[[ RECORDED DATA, beginning ]]
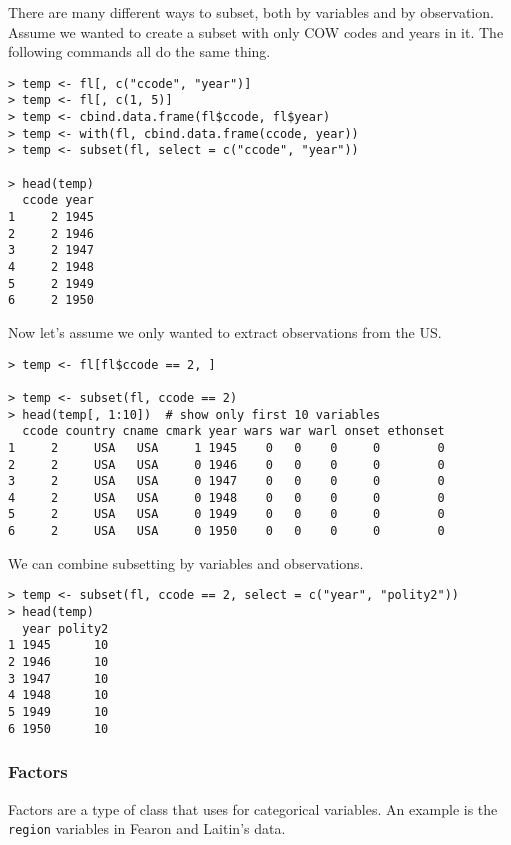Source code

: There are many different ways to subset, both by variables and by observation. Assume we wanted to create a subset with only COW codes and years in it. The following commands all do the same thing.

\begin{lstlisting}
> temp <- fl[, c("ccode", "year")]
> temp <- fl[, c(1, 5)]
> temp <- cbind.data.frame(fl$ccode, fl$year)
> temp <- with(fl, cbind.data.frame(ccode, year))
> temp <- subset(fl, select = c("ccode", "year"))

> head(temp)
  ccode year
1     2 1945
2     2 1946
3     2 1947
4     2 1948
5     2 1949
6     2 1950
\end{lstlisting}

Now let's assume we only wanted to extract observations from the US.

\begin{lstlisting}
> temp <- fl[fl$ccode == 2, ]

> temp <- subset(fl, ccode == 2)
> head(temp[, 1:10])  # show only first 10 variables
  ccode country cname cmark year wars war warl onset ethonset
1     2     USA   USA     1 1945    0   0    0     0        0
2     2     USA   USA     0 1946    0   0    0     0        0
3     2     USA   USA     0 1947    0   0    0     0        0
4     2     USA   USA     0 1948    0   0    0     0        0
5     2     USA   USA     0 1949    0   0    0     0        0
6     2     USA   USA     0 1950    0   0    0     0        0
\end{lstlisting}

We can combine subsetting by variables and observations.

\begin{lstlisting}
> temp <- subset(fl, ccode == 2, select = c("year", "polity2"))
> head(temp)
  year polity2
1 1945      10
2 1946      10
3 1947      10
4 1948      10
5 1949      10
6 1950      10
\end{lstlisting}

\subsubsection*{Factors}

Factors are a type of class that \R uses for categorical variables. An example is the \texttt{region} variables in Fearon and Laitin's data.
[[ RECORDED DATA, end ]]
### INSTRUCTIONS FOR THE TASK
Every line above should be duplicated exactly; the pictures are to be left out.

### ANSWER SECTION
Source code

: There are many different ways to subset, both by variables and by observation. Assume we wanted to create a subset with only COW codes and years in it. The following commands all do the same thing.

\begin{lstlisting}
> temp <- fl[, c("ccode", "year")]
> temp <- fl[, c(1, 5)]
> temp <- cbind.data.frame(fl$ccode, fl$year)
> temp <- with(fl, cbind.data.frame(ccode, year))
> temp <- subset(fl, select = c("ccode", "year"))

> head(temp)
  ccode year
1     2 1945
2     2 1946
3     2 1947
4     2 1948
5     2 1949
6     2 1950
\end{lstlisting}

Now let's assume we only wanted to extract observations from the US.

\begin{lstlisting}
> temp <- fl[fl$ccode == 2, ]

> temp <- subset(fl, ccode == 2)
> head(temp[, 1:10])  # show only first 10 variables
  ccode country cname cmark year wars war warl onset ethonset
1     2     USA   USA     1 1945    0   0    0     0        0
2     2     USA   USA     0 1946    0   0    0     0        0
3     2     USA   USA     0 1947    0   0    0     0        0
4     2     USA   USA     0 1948    0   0    0     0        0
5     2     USA   USA     0 1949    0   0    0     0        0
6     2     USA   USA     0 1950    0   0    0     0        0
\end{lstlisting}

We can combine subsetting by variables and observations.

\begin{lstlisting}
> temp <- subset(fl, ccode == 2, select = c("year", "polity2"))
> head(temp)
  year polity2
1 1945      10
2 1946      10
3 1947      10
4 1948      10
5 1949      10
6 1950      10
\end{lstlisting}

\subsubsection*{Factors}

Factors are a type of class that \R uses for categorical variables. An example is the \texttt{region} variables in Fearon and Laitin's data.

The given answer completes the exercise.